Thursday 27 August 2009

King Of Comedy




In the post-reality-TV age (the welcome demise of Big Brother surely heralding a shift away from drably manipulative shows that line up idiots-with-issues for puerile pot-shots) it’s always good to re-acquaint yourself with a film that, well over a quarter of a century ago, had a wry, hilarious, disturbing look at a floundering, intensely and talentlessly warped wannabe.

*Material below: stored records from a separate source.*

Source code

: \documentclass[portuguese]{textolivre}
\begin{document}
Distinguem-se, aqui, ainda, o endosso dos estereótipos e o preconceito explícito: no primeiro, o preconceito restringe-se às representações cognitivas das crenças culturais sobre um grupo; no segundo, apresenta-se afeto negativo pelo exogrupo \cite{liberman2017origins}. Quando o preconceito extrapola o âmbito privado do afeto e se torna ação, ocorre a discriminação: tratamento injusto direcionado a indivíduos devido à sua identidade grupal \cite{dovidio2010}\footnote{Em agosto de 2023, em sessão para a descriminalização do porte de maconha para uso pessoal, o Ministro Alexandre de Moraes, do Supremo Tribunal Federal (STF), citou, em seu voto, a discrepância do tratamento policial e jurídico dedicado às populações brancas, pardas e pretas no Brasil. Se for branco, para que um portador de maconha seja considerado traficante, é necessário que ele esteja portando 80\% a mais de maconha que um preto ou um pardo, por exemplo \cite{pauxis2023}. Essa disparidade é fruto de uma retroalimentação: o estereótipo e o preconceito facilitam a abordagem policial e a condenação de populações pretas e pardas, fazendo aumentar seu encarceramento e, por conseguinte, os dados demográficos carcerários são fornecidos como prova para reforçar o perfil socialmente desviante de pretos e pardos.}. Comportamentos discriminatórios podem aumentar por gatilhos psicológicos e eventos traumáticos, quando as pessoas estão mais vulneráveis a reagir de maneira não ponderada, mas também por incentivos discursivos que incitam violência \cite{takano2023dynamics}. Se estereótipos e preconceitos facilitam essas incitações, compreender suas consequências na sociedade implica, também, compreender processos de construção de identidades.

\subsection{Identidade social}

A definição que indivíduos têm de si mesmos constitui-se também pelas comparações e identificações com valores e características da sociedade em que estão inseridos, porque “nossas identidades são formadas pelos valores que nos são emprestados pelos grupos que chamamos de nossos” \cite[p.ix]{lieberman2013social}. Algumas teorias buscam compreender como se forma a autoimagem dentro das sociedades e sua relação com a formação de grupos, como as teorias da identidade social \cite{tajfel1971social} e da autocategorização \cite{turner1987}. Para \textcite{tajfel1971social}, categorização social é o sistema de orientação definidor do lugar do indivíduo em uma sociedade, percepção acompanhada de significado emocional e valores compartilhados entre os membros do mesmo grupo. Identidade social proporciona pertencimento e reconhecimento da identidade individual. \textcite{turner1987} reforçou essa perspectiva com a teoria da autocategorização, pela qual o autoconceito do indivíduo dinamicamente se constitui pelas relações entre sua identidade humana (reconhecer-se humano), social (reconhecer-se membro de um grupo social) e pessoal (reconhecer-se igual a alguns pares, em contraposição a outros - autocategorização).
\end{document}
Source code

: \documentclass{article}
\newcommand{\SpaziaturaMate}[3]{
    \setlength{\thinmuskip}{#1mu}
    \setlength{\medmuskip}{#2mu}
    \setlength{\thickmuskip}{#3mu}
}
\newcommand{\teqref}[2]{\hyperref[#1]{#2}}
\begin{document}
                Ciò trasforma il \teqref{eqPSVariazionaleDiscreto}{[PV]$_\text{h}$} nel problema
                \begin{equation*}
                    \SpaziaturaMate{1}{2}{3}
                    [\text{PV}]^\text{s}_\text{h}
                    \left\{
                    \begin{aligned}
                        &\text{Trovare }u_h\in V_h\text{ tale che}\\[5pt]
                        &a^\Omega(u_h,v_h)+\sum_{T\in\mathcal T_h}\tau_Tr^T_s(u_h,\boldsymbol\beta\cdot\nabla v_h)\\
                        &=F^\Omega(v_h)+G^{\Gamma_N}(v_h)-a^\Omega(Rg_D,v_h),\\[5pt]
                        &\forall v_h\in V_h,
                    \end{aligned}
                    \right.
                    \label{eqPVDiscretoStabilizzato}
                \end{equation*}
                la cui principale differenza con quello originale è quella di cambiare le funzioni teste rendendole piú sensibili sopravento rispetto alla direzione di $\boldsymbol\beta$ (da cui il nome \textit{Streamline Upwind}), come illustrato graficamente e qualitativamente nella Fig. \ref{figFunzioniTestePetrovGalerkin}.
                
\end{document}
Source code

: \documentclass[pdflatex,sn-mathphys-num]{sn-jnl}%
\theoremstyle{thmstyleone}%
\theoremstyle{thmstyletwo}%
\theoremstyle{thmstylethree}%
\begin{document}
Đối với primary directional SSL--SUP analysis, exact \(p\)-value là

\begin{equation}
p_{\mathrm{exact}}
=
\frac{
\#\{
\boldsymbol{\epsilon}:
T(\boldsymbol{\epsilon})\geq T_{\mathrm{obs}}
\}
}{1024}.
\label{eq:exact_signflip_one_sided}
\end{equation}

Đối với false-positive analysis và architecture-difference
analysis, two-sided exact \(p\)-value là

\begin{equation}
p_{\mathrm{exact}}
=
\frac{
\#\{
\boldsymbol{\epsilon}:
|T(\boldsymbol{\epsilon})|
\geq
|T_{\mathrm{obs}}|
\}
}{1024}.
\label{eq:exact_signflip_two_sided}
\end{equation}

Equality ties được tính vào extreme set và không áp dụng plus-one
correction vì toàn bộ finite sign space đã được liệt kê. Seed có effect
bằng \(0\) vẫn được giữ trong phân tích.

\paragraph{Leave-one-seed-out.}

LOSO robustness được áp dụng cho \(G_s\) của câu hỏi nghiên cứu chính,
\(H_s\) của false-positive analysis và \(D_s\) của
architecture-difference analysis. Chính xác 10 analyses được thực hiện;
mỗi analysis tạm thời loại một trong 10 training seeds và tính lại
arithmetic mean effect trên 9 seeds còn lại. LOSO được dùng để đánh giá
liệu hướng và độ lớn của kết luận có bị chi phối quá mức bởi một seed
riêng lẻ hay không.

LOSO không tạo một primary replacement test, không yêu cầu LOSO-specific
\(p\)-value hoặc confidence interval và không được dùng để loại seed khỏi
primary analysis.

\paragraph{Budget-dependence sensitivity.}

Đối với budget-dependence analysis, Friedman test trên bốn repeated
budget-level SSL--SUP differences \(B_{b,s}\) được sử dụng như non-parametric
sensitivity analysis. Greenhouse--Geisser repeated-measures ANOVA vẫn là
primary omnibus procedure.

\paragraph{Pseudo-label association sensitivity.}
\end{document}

De Niro’s Rupert Pupkin ‘Often mis-spelt and mispronounced!’ is a besuited delusional that spends his time either daydreaming about airbrushing his disastrously limp existence (memorably getting a fantasy apology from his ex-headmaster on live television: ‘We thought you’d never amount to a hill of beans. Well, you were right, Rupert. And we were wrong.’), talking to cardboard versions of Liza Minelli or Jerry Lewis or over-zealously pursuing the latter for a spot on his show and a leg-up as a stand-up. He helps Lewis, hassled amidst the throng outside the studio exit, get into his waiting limo and temporarily rids him of the rabid attentions of Sandra Bernhard’s unhinged stalker.

We then squirm as Pupkin haltingly attempts a kind of ingratiate/persuade number on Lewis’s Jerry Langford in order to catch an unlikely break. Langford fobs Pupkin off (eventually) with a breezily dismissive invitation to call his office, which is totally misconstrued and leads to increasingly ridiculous invasions into Langford’s life, including painfully obstinate loiterings in Langford's office foyer as various minions humour and ultimately tire off his relentless avidity, and a somehow charming, idiotic wooing of local cheerleader turned bartender. His mounting desperation culminates in the doofus kidnapping (initially laughed-off as a hoax) of Langford and those 10 minutes of fame that lead to worldwide fame and money-toting clamour for ‘the new king of comedy’...

As a commentary on self-obsessed, vapid no-marks hellbent on fame, it’s non-pareil. There’s no judgemental guff or carefully laid out descent into any kind of morality lesson – we leave Pupkin on (imaginary?) stage, lapping up applause, milking adulation, in his element. He’s talentless, but he’s where he needs to be: in peoples’ faces. For everyone out there that’s looked into the dead, lovestarved doll eyes of whoever is currently out front in the reality-goon jostle, here is recognition. The lights are on, but the only people home are cardboard cut-outs and imaginary acolytes.

DeNiro is as good as it gets, and exhibits more range than most actors could ever dream of. He is by turns hilarious, empty, terrifying, gauche, bumbling, parasitical, endearing. He is absolutely magnificent. Lewis is brilliant and perfectly judged as a seen-it-all all-rounder in the twilight of his career, and Bernhard is plain scary. And the whole thing expertly occupies the scant netherworld between hilarious and nightmarish. As the man says, it’s better to be king for a day than schmuck for a lifetime. A line that must be imbued with a certain poignancy for the once-great testosterone-tornado star of this career highlight.